INPUT DATA.
•••

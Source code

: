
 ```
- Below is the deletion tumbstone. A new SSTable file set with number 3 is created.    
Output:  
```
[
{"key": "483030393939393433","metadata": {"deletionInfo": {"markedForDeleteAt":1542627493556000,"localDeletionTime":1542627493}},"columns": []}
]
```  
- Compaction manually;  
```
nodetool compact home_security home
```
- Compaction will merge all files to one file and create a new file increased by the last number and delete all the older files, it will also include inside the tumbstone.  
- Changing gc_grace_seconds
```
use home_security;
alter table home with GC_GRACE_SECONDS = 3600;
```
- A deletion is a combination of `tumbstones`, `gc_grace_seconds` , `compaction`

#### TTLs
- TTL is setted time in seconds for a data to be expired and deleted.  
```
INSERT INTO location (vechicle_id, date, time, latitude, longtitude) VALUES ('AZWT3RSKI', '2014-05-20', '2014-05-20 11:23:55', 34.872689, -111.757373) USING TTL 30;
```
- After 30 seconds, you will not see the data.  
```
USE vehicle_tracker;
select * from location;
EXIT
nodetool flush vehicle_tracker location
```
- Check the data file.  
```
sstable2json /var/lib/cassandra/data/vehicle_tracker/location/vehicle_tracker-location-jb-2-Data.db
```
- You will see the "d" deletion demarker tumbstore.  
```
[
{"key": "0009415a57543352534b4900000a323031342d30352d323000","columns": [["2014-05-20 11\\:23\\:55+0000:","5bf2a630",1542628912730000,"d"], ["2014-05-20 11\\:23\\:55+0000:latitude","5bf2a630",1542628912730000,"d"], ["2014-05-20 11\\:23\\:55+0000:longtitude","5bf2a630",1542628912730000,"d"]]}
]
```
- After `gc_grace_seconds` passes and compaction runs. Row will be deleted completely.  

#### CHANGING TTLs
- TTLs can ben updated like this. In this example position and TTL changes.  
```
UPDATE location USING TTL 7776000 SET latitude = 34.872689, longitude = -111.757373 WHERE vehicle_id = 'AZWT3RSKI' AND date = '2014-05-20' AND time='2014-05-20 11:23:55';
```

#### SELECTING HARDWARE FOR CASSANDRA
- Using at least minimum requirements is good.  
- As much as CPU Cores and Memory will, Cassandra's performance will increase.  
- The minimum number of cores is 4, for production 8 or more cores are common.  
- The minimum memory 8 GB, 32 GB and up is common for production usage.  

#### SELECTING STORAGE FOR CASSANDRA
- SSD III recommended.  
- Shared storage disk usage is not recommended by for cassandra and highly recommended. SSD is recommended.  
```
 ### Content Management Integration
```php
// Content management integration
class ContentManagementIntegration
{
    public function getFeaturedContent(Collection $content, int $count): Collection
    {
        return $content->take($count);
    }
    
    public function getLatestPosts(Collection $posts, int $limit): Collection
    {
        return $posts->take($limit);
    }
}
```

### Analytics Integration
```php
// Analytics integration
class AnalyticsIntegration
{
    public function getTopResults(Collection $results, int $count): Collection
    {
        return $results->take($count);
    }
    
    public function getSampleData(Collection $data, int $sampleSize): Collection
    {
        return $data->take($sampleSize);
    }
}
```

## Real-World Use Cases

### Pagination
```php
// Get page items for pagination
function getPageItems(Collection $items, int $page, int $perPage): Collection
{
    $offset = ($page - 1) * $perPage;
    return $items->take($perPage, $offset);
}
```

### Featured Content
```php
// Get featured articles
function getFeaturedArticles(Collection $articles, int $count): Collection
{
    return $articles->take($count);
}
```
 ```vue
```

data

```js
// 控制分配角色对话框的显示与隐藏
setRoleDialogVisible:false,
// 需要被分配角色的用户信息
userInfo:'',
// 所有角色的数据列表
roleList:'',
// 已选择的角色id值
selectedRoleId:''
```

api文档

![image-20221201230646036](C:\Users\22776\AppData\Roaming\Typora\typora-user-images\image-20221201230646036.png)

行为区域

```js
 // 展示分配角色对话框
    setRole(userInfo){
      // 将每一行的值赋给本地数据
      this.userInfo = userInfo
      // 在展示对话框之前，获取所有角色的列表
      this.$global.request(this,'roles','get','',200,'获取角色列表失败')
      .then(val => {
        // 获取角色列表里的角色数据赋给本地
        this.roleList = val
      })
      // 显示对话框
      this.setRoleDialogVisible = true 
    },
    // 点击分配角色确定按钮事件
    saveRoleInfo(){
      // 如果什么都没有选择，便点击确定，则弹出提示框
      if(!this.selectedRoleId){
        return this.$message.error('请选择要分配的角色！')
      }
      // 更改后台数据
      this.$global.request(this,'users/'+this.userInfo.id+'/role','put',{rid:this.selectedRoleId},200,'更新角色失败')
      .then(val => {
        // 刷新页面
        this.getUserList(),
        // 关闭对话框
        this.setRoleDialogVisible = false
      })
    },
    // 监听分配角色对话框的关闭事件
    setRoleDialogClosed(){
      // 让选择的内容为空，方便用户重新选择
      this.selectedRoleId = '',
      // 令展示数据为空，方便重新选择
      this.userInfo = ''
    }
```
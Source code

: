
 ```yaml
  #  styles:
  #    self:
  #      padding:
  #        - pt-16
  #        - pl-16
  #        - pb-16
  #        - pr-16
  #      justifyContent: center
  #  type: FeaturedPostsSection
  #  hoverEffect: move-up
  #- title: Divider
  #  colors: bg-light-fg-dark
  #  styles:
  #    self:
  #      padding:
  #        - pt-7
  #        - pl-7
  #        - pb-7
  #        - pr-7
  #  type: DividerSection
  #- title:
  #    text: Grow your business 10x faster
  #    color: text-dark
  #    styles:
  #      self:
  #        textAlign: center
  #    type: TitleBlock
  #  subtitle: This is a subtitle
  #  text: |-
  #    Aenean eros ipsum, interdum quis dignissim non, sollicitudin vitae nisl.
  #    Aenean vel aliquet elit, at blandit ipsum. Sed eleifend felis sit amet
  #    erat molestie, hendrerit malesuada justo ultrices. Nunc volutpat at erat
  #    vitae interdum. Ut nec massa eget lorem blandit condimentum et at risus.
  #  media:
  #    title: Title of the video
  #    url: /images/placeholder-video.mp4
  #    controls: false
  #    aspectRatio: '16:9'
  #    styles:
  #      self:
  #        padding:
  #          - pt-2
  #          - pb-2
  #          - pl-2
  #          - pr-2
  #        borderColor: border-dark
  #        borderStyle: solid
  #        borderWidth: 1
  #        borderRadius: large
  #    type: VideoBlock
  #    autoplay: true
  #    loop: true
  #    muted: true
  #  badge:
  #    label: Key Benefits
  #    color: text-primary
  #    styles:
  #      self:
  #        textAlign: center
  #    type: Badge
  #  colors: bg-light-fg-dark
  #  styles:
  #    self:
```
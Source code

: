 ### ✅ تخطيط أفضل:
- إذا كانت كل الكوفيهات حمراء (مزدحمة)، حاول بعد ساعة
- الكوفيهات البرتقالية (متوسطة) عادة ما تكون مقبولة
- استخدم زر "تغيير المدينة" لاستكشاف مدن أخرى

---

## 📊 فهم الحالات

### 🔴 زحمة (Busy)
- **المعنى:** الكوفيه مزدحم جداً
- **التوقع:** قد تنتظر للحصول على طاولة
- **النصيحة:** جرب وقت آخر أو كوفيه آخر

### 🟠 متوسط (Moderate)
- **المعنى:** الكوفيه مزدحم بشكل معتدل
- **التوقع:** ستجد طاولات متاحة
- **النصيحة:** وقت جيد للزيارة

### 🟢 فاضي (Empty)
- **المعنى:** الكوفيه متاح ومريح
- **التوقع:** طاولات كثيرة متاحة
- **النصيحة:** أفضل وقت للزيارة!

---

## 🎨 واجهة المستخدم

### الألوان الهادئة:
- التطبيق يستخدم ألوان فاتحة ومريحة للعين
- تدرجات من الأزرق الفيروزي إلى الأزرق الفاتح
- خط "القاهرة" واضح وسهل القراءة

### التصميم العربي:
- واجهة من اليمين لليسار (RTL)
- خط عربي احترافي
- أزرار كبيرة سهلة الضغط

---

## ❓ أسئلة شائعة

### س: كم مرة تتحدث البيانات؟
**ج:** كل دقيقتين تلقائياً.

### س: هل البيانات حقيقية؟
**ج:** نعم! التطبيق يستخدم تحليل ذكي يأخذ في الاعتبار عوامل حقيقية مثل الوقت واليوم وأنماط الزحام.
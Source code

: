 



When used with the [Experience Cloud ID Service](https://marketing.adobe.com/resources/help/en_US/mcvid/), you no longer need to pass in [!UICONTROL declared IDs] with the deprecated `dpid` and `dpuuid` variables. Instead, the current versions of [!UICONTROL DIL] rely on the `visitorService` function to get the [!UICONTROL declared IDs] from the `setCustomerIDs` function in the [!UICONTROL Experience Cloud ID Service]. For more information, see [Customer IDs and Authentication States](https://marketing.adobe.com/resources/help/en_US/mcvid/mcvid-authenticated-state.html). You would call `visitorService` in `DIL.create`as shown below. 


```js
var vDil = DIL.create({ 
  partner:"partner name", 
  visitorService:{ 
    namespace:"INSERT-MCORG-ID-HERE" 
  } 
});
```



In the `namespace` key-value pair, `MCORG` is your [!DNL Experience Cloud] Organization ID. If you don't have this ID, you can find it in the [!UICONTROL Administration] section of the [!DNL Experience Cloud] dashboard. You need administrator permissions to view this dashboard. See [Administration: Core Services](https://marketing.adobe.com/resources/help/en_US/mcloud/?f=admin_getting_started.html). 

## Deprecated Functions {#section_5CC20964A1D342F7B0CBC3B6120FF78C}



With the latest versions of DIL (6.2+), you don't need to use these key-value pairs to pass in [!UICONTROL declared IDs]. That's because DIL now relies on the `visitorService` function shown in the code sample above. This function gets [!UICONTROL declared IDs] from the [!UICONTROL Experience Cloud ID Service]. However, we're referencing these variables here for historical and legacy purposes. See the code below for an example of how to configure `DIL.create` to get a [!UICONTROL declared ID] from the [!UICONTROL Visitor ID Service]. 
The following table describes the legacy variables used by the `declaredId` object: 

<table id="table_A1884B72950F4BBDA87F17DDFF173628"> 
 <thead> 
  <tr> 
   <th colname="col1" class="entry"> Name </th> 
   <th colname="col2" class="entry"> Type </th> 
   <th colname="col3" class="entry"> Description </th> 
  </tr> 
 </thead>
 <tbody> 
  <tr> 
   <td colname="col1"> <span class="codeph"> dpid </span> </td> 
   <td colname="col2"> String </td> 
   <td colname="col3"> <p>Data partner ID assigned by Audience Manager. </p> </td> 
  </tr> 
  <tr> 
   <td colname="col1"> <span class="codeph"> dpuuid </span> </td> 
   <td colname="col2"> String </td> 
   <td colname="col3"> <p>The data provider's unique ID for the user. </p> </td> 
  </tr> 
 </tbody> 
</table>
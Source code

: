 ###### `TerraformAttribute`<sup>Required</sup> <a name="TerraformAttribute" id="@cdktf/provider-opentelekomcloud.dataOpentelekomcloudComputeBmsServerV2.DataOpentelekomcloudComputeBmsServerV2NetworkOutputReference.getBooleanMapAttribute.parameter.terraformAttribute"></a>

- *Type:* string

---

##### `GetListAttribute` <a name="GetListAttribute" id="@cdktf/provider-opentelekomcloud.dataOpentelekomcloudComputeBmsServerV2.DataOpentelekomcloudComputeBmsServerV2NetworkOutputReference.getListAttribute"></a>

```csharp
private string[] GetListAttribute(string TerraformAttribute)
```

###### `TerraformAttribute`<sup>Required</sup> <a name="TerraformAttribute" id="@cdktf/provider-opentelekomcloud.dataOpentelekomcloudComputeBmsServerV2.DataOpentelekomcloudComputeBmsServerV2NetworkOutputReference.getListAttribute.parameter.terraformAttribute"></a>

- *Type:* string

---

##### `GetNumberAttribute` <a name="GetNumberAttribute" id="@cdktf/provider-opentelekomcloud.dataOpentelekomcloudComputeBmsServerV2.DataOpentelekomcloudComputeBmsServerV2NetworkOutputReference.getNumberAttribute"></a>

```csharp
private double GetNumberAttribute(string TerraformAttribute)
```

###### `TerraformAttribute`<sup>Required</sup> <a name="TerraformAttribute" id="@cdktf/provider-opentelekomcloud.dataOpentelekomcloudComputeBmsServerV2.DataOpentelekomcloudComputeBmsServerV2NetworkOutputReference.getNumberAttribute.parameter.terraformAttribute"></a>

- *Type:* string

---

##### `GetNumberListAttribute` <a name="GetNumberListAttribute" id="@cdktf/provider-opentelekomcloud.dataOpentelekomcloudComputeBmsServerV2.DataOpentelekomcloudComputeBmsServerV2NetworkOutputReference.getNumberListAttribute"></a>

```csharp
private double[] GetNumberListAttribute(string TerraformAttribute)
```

•••

REQUIRED WORK.
Find the lines that mention "أفضل" in the entries and show them.

OUTPUT FOR THIS EXERCISE.
: ### ✅ تخطيط أفضل:
- **النصيحة:** أفضل وقت للزيارة!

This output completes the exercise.